Exercise goal | Copy exactly the lines of the records below, and only those lines, beginning with the line that contains "- **Join Existing**: Select" and ending with the line that contains "- Confirms payment and finalizes details".

Source material |
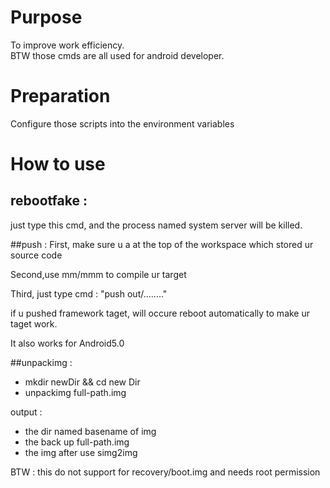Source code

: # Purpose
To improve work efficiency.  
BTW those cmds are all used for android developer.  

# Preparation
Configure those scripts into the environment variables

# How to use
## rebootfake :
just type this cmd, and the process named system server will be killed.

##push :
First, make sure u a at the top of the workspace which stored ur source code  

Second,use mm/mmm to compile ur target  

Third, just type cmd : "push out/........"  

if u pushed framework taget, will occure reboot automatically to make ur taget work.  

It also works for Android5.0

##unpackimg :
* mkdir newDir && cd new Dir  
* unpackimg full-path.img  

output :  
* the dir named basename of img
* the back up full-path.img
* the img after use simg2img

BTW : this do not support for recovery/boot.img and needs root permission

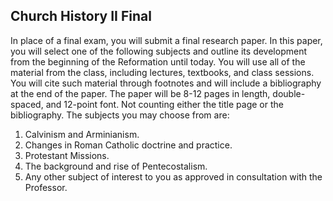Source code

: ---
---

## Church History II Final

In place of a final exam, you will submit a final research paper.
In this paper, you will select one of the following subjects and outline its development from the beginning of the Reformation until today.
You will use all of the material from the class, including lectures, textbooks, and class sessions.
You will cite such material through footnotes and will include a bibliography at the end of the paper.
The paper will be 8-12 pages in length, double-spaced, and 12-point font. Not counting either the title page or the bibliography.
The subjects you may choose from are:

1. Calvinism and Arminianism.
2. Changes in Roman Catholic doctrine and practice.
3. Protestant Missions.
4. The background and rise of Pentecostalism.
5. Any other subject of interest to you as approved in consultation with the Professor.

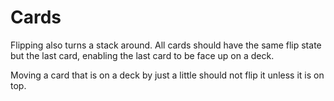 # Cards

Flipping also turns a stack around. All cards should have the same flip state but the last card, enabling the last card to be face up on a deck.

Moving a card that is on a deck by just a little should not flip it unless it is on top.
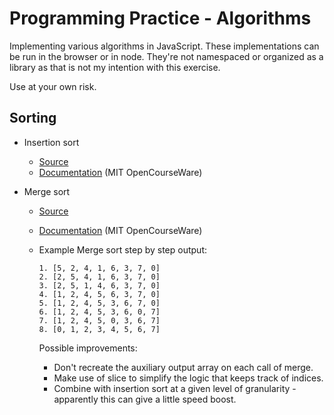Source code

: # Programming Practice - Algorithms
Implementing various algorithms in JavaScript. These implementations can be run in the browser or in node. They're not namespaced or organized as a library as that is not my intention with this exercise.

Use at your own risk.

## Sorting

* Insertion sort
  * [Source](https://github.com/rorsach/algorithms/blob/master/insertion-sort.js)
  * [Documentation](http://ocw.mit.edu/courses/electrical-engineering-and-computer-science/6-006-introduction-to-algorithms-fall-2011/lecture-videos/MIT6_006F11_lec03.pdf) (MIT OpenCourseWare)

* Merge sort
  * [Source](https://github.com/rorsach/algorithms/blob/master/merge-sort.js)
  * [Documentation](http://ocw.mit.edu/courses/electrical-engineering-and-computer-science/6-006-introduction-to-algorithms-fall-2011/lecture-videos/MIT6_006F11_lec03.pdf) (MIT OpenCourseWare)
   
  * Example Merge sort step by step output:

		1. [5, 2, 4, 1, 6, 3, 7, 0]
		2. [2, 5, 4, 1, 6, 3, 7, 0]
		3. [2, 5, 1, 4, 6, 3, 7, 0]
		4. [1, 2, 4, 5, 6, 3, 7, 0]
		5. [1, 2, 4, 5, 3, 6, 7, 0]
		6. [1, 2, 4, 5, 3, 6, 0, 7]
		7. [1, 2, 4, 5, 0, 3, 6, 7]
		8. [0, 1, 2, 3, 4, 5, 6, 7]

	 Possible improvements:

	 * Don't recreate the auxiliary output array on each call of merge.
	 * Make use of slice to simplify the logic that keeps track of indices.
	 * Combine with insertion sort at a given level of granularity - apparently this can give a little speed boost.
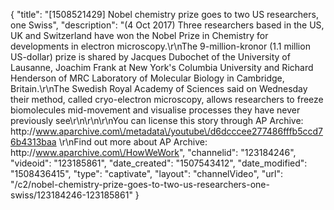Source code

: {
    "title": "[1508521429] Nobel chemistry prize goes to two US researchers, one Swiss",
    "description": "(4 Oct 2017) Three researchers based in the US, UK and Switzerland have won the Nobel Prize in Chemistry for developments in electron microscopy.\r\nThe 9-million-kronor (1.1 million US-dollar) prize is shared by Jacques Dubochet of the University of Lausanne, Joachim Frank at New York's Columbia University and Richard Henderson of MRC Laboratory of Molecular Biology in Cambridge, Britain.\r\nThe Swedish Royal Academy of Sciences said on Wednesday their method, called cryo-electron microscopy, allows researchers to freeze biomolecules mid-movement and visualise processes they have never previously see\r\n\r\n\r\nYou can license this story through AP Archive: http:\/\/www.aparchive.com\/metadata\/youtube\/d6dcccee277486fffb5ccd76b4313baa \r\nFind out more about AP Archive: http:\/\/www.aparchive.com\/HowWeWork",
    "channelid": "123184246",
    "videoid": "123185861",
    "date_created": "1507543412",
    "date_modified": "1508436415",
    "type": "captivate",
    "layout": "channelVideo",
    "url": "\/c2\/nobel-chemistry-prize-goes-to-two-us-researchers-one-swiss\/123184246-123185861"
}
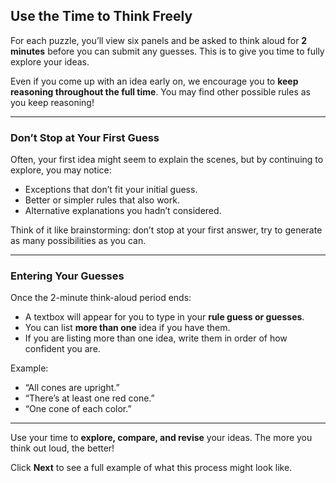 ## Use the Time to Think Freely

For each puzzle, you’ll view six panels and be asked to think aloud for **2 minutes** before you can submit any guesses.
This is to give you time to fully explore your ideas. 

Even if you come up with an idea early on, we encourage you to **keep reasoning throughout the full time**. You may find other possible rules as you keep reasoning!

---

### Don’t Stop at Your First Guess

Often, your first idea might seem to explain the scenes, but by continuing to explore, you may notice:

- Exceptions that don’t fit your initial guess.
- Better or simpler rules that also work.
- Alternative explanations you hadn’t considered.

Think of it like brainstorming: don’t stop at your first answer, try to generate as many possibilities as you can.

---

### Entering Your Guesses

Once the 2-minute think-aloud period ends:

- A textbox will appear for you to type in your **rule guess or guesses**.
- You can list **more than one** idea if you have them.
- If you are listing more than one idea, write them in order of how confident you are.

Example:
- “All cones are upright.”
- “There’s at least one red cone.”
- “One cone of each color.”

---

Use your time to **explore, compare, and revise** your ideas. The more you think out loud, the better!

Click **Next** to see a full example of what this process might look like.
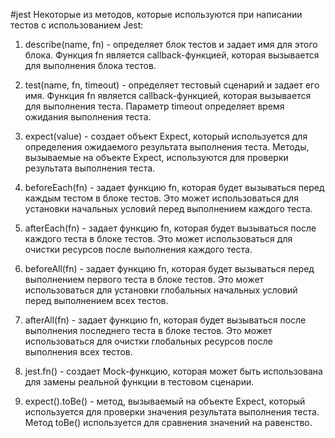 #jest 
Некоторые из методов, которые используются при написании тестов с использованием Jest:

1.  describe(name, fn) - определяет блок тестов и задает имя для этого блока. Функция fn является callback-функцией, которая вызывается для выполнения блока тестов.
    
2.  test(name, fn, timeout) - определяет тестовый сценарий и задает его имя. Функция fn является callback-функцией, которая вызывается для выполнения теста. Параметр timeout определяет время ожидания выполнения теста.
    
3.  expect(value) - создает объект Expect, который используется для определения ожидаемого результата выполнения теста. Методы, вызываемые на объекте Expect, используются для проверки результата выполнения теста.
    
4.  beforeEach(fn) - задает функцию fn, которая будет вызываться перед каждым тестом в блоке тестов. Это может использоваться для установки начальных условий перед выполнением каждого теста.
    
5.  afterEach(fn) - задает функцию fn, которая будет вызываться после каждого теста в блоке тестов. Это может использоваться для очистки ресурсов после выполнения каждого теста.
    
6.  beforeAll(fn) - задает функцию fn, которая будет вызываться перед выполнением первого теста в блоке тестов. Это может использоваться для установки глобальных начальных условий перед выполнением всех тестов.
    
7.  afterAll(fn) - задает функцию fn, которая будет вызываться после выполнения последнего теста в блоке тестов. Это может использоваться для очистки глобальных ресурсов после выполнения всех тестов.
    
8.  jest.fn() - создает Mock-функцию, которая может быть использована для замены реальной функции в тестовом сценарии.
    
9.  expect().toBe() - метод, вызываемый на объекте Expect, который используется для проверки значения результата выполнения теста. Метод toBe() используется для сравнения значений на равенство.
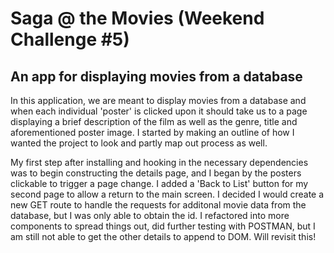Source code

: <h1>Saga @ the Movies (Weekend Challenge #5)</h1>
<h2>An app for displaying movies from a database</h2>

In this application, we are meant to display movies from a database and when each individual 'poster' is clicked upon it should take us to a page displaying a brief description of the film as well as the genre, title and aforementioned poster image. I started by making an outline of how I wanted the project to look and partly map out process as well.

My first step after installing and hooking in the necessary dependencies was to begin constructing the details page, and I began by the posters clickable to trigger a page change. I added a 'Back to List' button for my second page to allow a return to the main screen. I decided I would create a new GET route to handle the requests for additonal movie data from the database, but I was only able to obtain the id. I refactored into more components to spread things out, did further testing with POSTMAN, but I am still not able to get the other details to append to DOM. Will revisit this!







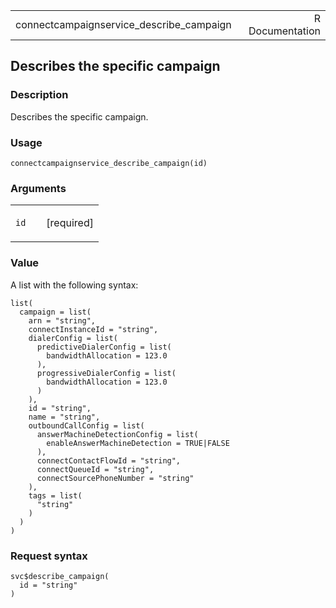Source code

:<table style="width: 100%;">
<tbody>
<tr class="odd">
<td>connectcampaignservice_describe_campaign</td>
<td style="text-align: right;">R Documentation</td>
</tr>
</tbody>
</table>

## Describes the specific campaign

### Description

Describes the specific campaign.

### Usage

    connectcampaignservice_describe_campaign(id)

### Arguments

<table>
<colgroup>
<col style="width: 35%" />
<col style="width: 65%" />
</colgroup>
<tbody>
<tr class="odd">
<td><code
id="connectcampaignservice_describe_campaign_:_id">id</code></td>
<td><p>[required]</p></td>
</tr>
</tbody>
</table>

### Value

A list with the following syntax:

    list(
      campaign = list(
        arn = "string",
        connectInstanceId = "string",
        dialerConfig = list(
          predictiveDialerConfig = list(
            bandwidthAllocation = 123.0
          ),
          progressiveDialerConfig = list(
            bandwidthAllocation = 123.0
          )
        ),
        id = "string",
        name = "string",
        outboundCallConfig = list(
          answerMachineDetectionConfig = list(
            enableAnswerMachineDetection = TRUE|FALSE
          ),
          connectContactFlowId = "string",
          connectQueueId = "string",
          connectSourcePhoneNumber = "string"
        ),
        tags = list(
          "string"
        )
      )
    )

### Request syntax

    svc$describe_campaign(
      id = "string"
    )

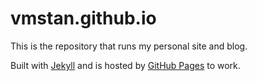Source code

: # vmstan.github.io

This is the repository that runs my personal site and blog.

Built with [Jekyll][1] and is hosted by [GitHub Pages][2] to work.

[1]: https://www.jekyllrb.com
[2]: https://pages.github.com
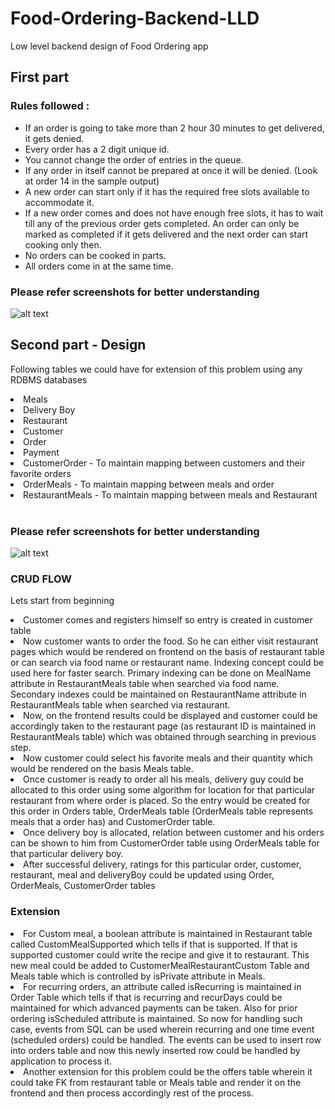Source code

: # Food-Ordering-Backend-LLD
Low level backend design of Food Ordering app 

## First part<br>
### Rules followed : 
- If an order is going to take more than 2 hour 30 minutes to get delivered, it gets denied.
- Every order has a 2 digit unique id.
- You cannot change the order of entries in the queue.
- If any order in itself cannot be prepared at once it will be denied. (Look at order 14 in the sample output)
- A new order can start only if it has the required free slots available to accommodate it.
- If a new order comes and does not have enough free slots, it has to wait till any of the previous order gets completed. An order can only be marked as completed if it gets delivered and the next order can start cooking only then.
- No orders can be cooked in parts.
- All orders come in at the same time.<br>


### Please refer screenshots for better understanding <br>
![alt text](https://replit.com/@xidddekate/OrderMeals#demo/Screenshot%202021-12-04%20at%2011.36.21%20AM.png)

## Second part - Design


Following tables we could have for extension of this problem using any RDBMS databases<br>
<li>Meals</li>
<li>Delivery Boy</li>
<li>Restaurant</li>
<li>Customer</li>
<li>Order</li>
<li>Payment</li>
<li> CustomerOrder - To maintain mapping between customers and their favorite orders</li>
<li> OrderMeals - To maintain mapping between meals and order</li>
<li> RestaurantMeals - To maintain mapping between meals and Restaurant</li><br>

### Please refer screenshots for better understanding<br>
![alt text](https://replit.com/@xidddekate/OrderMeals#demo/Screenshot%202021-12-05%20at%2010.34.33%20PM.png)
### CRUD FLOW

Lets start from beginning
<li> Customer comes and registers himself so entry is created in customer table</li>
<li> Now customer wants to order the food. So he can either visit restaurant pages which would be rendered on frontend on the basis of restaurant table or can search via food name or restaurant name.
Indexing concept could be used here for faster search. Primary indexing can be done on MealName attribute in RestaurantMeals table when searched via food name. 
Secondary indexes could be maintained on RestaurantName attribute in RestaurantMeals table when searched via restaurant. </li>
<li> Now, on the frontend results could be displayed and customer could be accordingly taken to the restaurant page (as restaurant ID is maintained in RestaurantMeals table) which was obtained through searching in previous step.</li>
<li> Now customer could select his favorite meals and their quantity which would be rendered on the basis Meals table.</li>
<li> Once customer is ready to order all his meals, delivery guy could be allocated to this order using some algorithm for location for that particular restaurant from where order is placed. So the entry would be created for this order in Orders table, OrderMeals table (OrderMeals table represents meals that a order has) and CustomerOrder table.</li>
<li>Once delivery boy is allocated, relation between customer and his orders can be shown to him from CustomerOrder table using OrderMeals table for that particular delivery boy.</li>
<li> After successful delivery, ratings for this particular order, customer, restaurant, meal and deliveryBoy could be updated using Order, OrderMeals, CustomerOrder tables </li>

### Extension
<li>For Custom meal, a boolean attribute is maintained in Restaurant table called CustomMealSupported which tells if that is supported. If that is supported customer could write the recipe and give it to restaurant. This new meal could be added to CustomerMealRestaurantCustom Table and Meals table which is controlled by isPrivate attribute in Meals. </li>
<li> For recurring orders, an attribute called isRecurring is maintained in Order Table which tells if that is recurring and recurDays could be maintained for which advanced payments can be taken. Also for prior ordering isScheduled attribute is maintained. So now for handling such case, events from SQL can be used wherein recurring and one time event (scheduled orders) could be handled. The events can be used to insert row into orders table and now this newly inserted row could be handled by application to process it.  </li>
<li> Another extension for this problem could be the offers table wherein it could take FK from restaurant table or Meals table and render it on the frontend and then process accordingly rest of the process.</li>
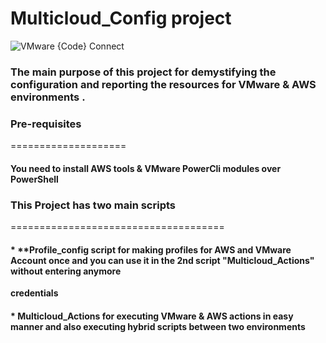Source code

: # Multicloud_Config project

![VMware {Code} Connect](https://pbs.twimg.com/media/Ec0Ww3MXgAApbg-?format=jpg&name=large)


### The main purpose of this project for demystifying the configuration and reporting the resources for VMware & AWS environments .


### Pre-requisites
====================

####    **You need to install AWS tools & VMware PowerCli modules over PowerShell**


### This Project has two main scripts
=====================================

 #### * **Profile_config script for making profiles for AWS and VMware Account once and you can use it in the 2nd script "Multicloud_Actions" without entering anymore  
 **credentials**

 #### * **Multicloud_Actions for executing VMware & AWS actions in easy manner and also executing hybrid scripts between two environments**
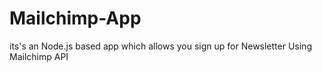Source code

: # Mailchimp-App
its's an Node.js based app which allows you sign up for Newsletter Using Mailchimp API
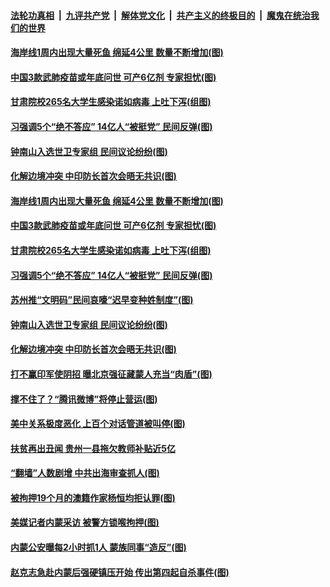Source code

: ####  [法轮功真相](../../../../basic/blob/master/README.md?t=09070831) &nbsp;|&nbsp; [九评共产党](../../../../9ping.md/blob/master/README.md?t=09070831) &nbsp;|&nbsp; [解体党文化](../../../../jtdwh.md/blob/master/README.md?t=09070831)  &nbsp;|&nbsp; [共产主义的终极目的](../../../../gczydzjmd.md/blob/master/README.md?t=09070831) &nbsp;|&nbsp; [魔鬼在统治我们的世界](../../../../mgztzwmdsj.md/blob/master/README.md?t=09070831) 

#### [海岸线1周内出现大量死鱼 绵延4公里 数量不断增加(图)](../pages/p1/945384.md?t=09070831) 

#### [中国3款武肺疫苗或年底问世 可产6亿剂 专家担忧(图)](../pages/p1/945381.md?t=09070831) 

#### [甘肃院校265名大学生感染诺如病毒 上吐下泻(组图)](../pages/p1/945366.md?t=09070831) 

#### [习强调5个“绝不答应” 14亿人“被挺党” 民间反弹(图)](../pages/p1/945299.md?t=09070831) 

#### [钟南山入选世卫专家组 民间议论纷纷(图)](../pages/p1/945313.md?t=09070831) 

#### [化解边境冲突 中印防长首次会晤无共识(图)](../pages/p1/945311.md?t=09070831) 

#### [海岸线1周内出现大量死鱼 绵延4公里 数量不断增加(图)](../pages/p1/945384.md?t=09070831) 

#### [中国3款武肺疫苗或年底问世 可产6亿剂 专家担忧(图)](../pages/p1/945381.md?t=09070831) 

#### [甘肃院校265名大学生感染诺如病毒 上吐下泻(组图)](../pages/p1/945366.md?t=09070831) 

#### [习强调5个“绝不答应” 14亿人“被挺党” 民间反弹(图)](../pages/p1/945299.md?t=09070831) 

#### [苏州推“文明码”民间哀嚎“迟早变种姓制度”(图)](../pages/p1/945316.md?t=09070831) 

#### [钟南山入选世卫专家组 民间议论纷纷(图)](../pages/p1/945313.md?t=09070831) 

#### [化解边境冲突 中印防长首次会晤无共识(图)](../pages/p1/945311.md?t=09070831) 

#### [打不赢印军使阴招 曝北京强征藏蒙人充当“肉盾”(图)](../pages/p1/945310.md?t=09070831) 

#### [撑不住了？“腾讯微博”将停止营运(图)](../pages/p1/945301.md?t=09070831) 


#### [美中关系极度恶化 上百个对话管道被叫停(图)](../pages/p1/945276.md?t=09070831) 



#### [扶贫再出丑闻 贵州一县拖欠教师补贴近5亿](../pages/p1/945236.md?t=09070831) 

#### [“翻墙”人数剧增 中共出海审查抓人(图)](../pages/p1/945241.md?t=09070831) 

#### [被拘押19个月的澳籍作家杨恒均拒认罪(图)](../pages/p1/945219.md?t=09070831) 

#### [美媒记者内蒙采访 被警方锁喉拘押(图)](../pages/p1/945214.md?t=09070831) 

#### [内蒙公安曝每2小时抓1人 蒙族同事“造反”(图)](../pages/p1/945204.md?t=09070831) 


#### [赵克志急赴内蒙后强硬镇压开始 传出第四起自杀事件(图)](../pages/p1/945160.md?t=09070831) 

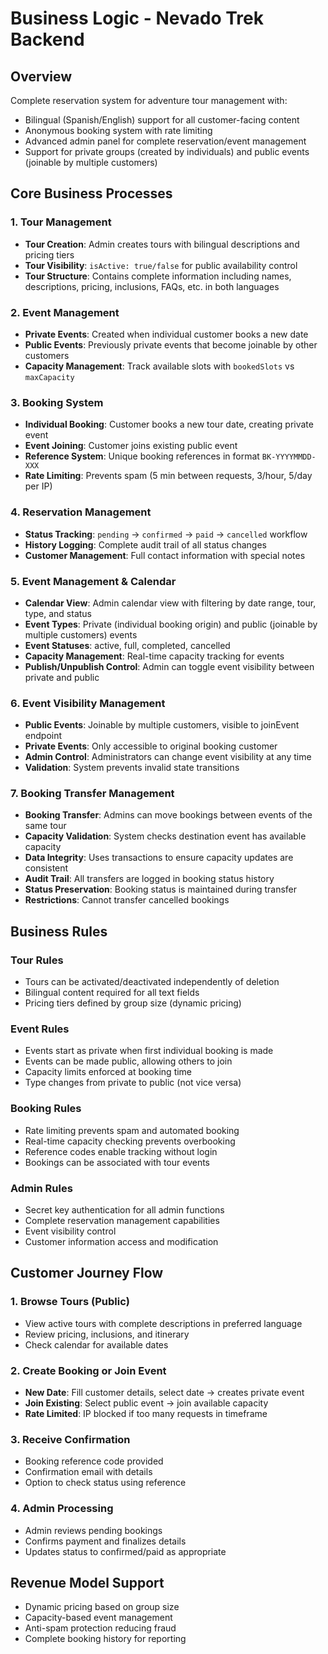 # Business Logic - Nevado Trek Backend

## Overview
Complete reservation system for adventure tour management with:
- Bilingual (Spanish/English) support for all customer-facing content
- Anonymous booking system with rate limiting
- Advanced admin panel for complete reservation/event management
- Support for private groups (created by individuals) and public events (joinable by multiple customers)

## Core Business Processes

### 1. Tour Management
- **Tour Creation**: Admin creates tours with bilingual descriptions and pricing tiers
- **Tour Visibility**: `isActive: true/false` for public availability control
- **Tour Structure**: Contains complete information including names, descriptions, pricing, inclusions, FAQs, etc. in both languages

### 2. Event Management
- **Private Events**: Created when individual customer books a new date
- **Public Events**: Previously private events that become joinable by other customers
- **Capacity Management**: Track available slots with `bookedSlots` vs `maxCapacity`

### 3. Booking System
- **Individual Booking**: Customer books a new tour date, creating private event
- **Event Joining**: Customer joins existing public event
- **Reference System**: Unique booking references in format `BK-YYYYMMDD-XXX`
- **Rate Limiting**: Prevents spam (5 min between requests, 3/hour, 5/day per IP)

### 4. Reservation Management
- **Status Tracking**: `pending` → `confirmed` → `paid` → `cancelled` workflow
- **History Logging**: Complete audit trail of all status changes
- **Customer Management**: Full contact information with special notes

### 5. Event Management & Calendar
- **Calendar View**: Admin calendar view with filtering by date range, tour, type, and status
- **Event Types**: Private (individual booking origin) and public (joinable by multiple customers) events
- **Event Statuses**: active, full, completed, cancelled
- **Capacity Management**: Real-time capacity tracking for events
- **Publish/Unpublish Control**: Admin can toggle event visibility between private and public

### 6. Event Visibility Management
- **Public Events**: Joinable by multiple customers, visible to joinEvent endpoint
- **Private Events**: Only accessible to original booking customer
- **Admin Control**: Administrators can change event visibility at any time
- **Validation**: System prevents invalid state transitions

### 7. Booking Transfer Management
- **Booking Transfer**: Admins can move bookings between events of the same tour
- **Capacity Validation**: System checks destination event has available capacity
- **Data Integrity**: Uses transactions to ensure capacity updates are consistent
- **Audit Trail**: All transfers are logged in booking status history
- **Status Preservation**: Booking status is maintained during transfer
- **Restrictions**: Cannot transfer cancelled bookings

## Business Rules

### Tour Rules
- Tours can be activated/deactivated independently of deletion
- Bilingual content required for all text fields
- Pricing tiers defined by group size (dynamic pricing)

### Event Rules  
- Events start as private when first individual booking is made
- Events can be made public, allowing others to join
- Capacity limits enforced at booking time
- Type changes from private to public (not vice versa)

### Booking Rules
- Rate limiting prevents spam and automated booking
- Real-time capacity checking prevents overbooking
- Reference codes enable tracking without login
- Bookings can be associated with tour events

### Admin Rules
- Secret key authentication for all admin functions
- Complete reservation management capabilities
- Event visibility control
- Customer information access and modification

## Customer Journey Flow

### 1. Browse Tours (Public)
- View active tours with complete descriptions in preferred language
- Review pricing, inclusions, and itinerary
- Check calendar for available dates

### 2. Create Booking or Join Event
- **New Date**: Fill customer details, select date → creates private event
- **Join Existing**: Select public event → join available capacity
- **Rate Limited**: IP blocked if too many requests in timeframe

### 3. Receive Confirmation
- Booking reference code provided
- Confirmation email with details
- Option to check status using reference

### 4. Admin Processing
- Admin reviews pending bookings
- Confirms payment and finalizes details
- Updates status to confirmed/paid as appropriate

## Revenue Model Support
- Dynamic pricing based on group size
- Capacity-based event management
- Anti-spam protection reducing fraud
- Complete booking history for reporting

Answer area |
- **Join Existing**: Select public event → join available capacity
- **Rate Limited**: IP blocked if too many requests in timeframe

### 3. Receive Confirmation
- Booking reference code provided
- Confirmation email with details
- Option to check status using reference

### 4. Admin Processing
- Admin reviews pending bookings
- Confirms payment and finalizes details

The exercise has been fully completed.